[EXERCISE REQUIREMENTS]:
An exact transcription of all the entries is needed; pictures stay out.

"""

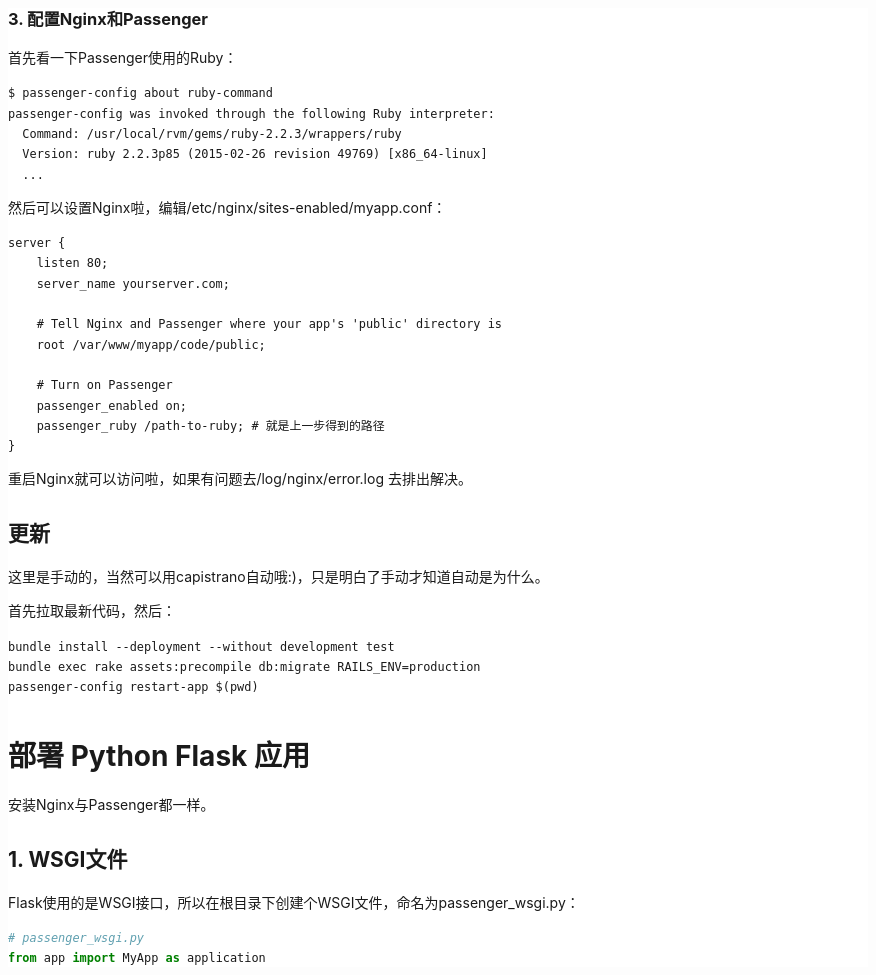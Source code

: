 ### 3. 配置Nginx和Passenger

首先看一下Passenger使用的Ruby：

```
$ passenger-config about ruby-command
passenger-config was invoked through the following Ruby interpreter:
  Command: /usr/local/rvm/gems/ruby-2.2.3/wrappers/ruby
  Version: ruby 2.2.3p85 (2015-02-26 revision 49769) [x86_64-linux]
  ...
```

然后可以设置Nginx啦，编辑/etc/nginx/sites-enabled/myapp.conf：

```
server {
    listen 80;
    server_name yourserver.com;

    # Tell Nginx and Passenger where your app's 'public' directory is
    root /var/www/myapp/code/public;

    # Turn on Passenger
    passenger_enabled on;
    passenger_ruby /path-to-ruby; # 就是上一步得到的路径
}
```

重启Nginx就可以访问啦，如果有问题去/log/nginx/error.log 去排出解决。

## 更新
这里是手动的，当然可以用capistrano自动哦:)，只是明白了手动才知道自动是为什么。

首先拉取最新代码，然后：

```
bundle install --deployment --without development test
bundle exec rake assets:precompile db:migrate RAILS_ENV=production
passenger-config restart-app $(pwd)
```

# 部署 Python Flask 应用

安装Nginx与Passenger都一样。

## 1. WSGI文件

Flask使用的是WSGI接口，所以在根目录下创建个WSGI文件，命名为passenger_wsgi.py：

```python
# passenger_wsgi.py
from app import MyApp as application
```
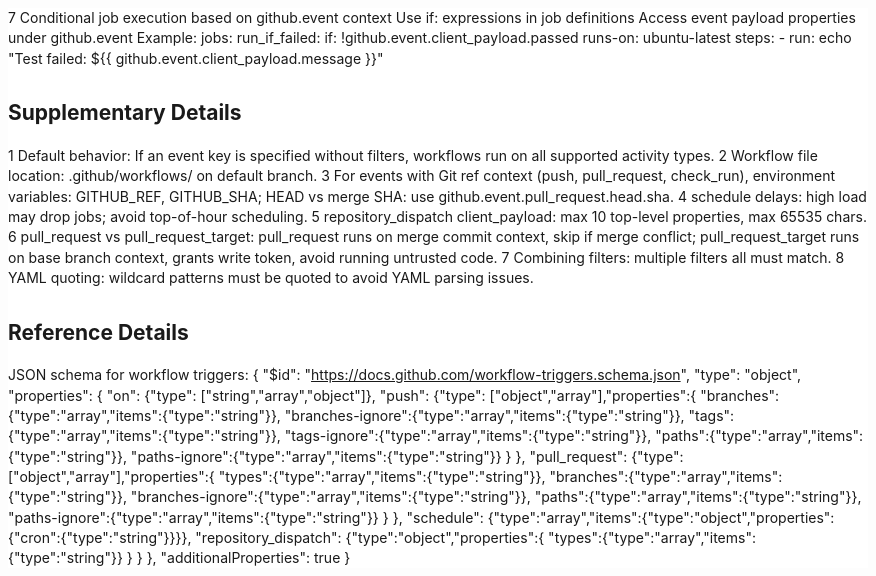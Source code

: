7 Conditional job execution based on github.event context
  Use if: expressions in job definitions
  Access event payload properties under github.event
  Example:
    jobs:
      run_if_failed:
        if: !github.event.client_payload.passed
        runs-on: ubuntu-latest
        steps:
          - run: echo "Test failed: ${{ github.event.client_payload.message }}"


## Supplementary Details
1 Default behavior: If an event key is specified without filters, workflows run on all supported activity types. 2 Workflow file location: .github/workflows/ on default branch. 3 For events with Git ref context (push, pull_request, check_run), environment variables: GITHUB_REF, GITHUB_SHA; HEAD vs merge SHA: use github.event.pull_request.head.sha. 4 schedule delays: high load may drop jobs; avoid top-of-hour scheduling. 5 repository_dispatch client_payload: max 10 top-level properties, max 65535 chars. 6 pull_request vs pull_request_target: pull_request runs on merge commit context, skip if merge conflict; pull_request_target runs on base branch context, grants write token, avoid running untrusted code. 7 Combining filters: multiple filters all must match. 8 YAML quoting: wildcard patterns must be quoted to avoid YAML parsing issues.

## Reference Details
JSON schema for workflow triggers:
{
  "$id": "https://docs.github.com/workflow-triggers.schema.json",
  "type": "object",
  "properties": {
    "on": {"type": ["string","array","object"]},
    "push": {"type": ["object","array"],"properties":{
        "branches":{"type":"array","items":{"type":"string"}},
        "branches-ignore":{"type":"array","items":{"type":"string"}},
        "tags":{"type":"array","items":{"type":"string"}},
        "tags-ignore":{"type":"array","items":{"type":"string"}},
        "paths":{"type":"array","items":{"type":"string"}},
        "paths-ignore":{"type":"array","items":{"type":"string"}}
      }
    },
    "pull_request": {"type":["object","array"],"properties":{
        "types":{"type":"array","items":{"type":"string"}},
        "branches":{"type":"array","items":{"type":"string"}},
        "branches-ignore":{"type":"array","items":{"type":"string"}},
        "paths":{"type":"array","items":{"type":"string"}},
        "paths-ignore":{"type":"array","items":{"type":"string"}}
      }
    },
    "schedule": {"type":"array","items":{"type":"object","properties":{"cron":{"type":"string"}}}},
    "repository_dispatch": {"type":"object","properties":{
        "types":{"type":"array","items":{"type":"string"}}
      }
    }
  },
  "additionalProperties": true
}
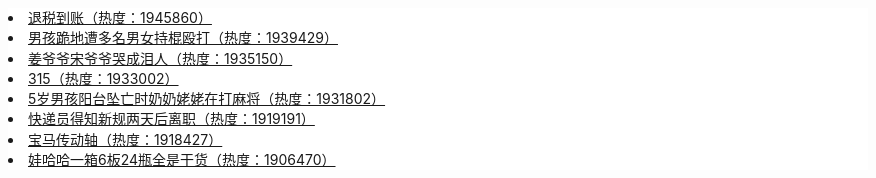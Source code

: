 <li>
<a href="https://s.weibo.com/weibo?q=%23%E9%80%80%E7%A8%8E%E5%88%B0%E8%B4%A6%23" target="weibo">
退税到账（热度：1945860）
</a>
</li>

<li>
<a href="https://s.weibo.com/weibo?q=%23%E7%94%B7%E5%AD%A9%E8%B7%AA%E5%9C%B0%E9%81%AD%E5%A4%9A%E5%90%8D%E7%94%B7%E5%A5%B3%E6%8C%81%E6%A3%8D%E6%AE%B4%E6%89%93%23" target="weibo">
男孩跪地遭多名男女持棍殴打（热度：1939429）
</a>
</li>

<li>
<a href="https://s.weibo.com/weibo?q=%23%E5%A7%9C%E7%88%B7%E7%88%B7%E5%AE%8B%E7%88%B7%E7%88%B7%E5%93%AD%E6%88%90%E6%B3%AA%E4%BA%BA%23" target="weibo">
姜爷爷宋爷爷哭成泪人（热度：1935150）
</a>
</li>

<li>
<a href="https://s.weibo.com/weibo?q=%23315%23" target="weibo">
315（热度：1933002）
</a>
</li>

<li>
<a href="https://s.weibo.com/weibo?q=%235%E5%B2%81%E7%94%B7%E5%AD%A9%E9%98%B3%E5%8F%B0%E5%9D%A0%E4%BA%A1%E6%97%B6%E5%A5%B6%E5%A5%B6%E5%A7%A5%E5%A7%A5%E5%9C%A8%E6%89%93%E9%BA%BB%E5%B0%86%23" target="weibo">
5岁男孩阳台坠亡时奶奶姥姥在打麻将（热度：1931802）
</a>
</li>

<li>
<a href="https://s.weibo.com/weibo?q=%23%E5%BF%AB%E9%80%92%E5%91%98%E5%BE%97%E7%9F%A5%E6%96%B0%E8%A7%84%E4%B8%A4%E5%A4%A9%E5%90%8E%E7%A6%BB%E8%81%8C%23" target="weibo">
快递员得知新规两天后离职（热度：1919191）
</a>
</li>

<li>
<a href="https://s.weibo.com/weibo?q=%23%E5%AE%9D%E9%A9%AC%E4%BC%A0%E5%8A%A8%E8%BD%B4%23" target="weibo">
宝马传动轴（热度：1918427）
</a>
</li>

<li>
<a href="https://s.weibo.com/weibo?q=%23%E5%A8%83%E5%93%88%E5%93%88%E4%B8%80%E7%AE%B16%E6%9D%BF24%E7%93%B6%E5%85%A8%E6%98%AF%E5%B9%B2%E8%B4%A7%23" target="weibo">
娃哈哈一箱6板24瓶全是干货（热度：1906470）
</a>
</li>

"""

[ANSWER BOX]:
Source code

: ### 3. 配置Nginx和Passenger

首先看一下Passenger使用的Ruby：

```
$ passenger-config about ruby-command
passenger-config was invoked through the following Ruby interpreter:
  Command: /usr/local/rvm/gems/ruby-2.2.3/wrappers/ruby
  Version: ruby 2.2.3p85 (2015-02-26 revision 49769) [x86_64-linux]
  ...
```

然后可以设置Nginx啦，编辑/etc/nginx/sites-enabled/myapp.conf：

```
server {
    listen 80;
    server_name yourserver.com;

    # Tell Nginx and Passenger where your app's 'public' directory is
    root /var/www/myapp/code/public;

    # Turn on Passenger
    passenger_enabled on;
    passenger_ruby /path-to-ruby; # 就是上一步得到的路径
}
```

重启Nginx就可以访问啦，如果有问题去/log/nginx/error.log 去排出解决。

## 更新
这里是手动的，当然可以用capistrano自动哦:)，只是明白了手动才知道自动是为什么。

首先拉取最新代码，然后：

```
bundle install --deployment --without development test
bundle exec rake assets:precompile db:migrate RAILS_ENV=production
passenger-config restart-app $(pwd)
```

# 部署 Python Flask 应用

安装Nginx与Passenger都一样。

## 1. WSGI文件

Flask使用的是WSGI接口，所以在根目录下创建个WSGI文件，命名为passenger_wsgi.py：

```python
# passenger_wsgi.py
from app import MyApp as application
```
Source code

:7 Conditional job execution based on github.event context
  Use if: expressions in job definitions
  Access event payload properties under github.event
  Example:
    jobs:
      run_if_failed:
        if: !github.event.client_payload.passed
        runs-on: ubuntu-latest
        steps:
          - run: echo "Test failed: ${{ github.event.client_payload.message }}"


## Supplementary Details
1 Default behavior: If an event key is specified without filters, workflows run on all supported activity types. 2 Workflow file location: .github/workflows/ on default branch. 3 For events with Git ref context (push, pull_request, check_run), environment variables: GITHUB_REF, GITHUB_SHA; HEAD vs merge SHA: use github.event.pull_request.head.sha. 4 schedule delays: high load may drop jobs; avoid top-of-hour scheduling. 5 repository_dispatch client_payload: max 10 top-level properties, max 65535 chars. 6 pull_request vs pull_request_target: pull_request runs on merge commit context, skip if merge conflict; pull_request_target runs on base branch context, grants write token, avoid running untrusted code. 7 Combining filters: multiple filters all must match. 8 YAML quoting: wildcard patterns must be quoted to avoid YAML parsing issues.

## Reference Details
JSON schema for workflow triggers:
{
  "$id": "https://docs.github.com/workflow-triggers.schema.json",
  "type": "object",
  "properties": {
    "on": {"type": ["string","array","object"]},
    "push": {"type": ["object","array"],"properties":{
        "branches":{"type":"array","items":{"type":"string"}},
        "branches-ignore":{"type":"array","items":{"type":"string"}},
        "tags":{"type":"array","items":{"type":"string"}},
        "tags-ignore":{"type":"array","items":{"type":"string"}},
        "paths":{"type":"array","items":{"type":"string"}},
        "paths-ignore":{"type":"array","items":{"type":"string"}}
      }
    },
    "pull_request": {"type":["object","array"],"properties":{
        "types":{"type":"array","items":{"type":"string"}},
        "branches":{"type":"array","items":{"type":"string"}},
        "branches-ignore":{"type":"array","items":{"type":"string"}},
        "paths":{"type":"array","items":{"type":"string"}},
        "paths-ignore":{"type":"array","items":{"type":"string"}}
      }
    },
    "schedule": {"type":"array","items":{"type":"object","properties":{"cron":{"type":"string"}}}},
    "repository_dispatch": {"type":"object","properties":{
        "types":{"type":"array","items":{"type":"string"}}
      }
    }
  },
  "additionalProperties": true
}
Source code

: <li>
<a href="https://s.weibo.com/weibo?q=%23%E9%80%80%E7%A8%8E%E5%88%B0%E8%B4%A6%23" target="weibo">
退税到账（热度：1945860）
</a>
</li>

<li>
<a href="https://s.weibo.com/weibo?q=%23%E7%94%B7%E5%AD%A9%E8%B7%AA%E5%9C%B0%E9%81%AD%E5%A4%9A%E5%90%8D%E7%94%B7%E5%A5%B3%E6%8C%81%E6%A3%8D%E6%AE%B4%E6%89%93%23" target="weibo">
男孩跪地遭多名男女持棍殴打（热度：1939429）
</a>
</li>

<li>
<a href="https://s.weibo.com/weibo?q=%23%E5%A7%9C%E7%88%B7%E7%88%B7%E5%AE%8B%E7%88%B7%E7%88%B7%E5%93%AD%E6%88%90%E6%B3%AA%E4%BA%BA%23" target="weibo">
姜爷爷宋爷爷哭成泪人（热度：1935150）
</a>
</li>

<li>
<a href="https://s.weibo.com/weibo?q=%23315%23" target="weibo">
315（热度：1933002）
</a>
</li>

<li>
<a href="https://s.weibo.com/weibo?q=%235%E5%B2%81%E7%94%B7%E5%AD%A9%E9%98%B3%E5%8F%B0%E5%9D%A0%E4%BA%A1%E6%97%B6%E5%A5%B6%E5%A5%B6%E5%A7%A5%E5%A7%A5%E5%9C%A8%E6%89%93%E9%BA%BB%E5%B0%86%23" target="weibo">
5岁男孩阳台坠亡时奶奶姥姥在打麻将（热度：1931802）
</a>
</li>

<li>
<a href="https://s.weibo.com/weibo?q=%23%E5%BF%AB%E9%80%92%E5%91%98%E5%BE%97%E7%9F%A5%E6%96%B0%E8%A7%84%E4%B8%A4%E5%A4%A9%E5%90%8E%E7%A6%BB%E8%81%8C%23" target="weibo">
快递员得知新规两天后离职（热度：1919191）
</a>
</li>

<li>
<a href="https://s.weibo.com/weibo?q=%23%E5%AE%9D%E9%A9%AC%E4%BC%A0%E5%8A%A8%E8%BD%B4%23" target="weibo">
宝马传动轴（热度：1918427）
</a>
</li>

<li>
<a href="https://s.weibo.com/weibo?q=%23%E5%A8%83%E5%93%88%E5%93%88%E4%B8%80%E7%AE%B16%E6%9D%BF24%E7%93%B6%E5%85%A8%E6%98%AF%E5%B9%B2%E8%B4%A7%23" target="weibo">
娃哈哈一箱6板24瓶全是干货（热度：1906470）
</a>
</li>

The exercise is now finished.